Restate all entries word for word, minus pictures.
━━━━━━━━━━━━━━━━━━━━━━━━━━━━━━
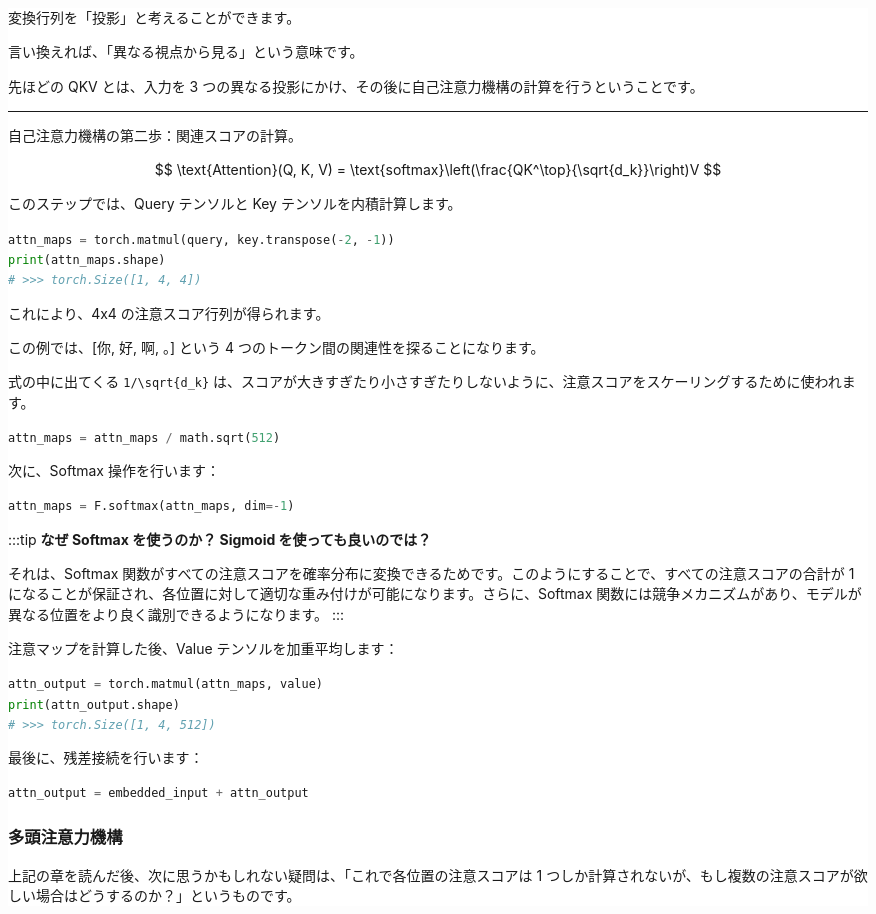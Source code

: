 変換行列を「投影」と考えることができます。

言い換えれば、「異なる視点から見る」という意味です。

先ほどの QKV とは、入力を 3 つの異なる投影にかけ、その後に自己注意力機構の計算を行うということです。

---

自己注意力機構の第二歩：関連スコアの計算。

$$
\text{Attention}(Q, K, V) = \text{softmax}\left(\frac{QK^\top}{\sqrt{d_k}}\right)V
$$

このステップでは、Query テンソルと Key テンソルを内積計算します。

```python
attn_maps = torch.matmul(query, key.transpose(-2, -1))
print(attn_maps.shape)
# >>> torch.Size([1, 4, 4])
```

これにより、4x4 の注意スコア行列が得られます。

この例では、[你, 好, 啊, 。] という 4 つのトークン間の関連性を探ることになります。

式の中に出てくる `1/\sqrt{d_k}` は、スコアが大きすぎたり小さすぎたりしないように、注意スコアをスケーリングするために使われます。

```python
attn_maps = attn_maps / math.sqrt(512)
```

次に、Softmax 操作を行います：

```python
attn_maps = F.softmax(attn_maps, dim=-1)
```

:::tip
**なぜ Softmax を使うのか？ Sigmoid を使っても良いのでは？**

それは、Softmax 関数がすべての注意スコアを確率分布に変換できるためです。このようにすることで、すべての注意スコアの合計が 1 になることが保証され、各位置に対して適切な重み付けが可能になります。さらに、Softmax 関数には競争メカニズムがあり、モデルが異なる位置をより良く識別できるようになります。
:::

注意マップを計算した後、Value テンソルを加重平均します：

```python
attn_output = torch.matmul(attn_maps, value)
print(attn_output.shape)
# >>> torch.Size([1, 4, 512])
```

最後に、残差接続を行います：

```python
attn_output = embedded_input + attn_output
```

### 多頭注意力機構

上記の章を読んだ後、次に思うかもしれない疑問は、「これで各位置の注意スコアは 1 つしか計算されないが、もし複数の注意スコアが欲しい場合はどうするのか？」というものです。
━━━━━━━━━━━━━━━━━━━━━━━━━━━━━━
Reply:
Source code

: 変換行列を「投影」と考えることができます。

言い換えれば、「異なる視点から見る」という意味です。

先ほどの QKV とは、入力を 3 つの異なる投影にかけ、その後に自己注意力機構の計算を行うということです。

---

自己注意力機構の第二歩：関連スコアの計算。

$$
\text{Attention}(Q, K, V) = \text{softmax}\left(\frac{QK^\top}{\sqrt{d_k}}\right)V
$$

このステップでは、Query テンソルと Key テンソルを内積計算します。

```python
attn_maps = torch.matmul(query, key.transpose(-2, -1))
print(attn_maps.shape)
# >>> torch.Size([1, 4, 4])
```

これにより、4x4 の注意スコア行列が得られます。

この例では、[你, 好, 啊, 。] という 4 つのトークン間の関連性を探ることになります。

式の中に出てくる `1/\sqrt{d_k}` は、スコアが大きすぎたり小さすぎたりしないように、注意スコアをスケーリングするために使われます。

```python
attn_maps = attn_maps / math.sqrt(512)
```

次に、Softmax 操作を行います：

```python
attn_maps = F.softmax(attn_maps, dim=-1)
```

:::tip
**なぜ Softmax を使うのか？ Sigmoid を使っても良いのでは？**

それは、Softmax 関数がすべての注意スコアを確率分布に変換できるためです。このようにすることで、すべての注意スコアの合計が 1 になることが保証され、各位置に対して適切な重み付けが可能になります。さらに、Softmax 関数には競争メカニズムがあり、モデルが異なる位置をより良く識別できるようになります。
:::

注意マップを計算した後、Value テンソルを加重平均します：

```python
attn_output = torch.matmul(attn_maps, value)
print(attn_output.shape)
# >>> torch.Size([1, 4, 512])
```

最後に、残差接続を行います：

```python
attn_output = embedded_input + attn_output
```

### 多頭注意力機構

上記の章を読んだ後、次に思うかもしれない疑問は、「これで各位置の注意スコアは 1 つしか計算されないが、もし複数の注意スコアが欲しい場合はどうするのか？」というものです。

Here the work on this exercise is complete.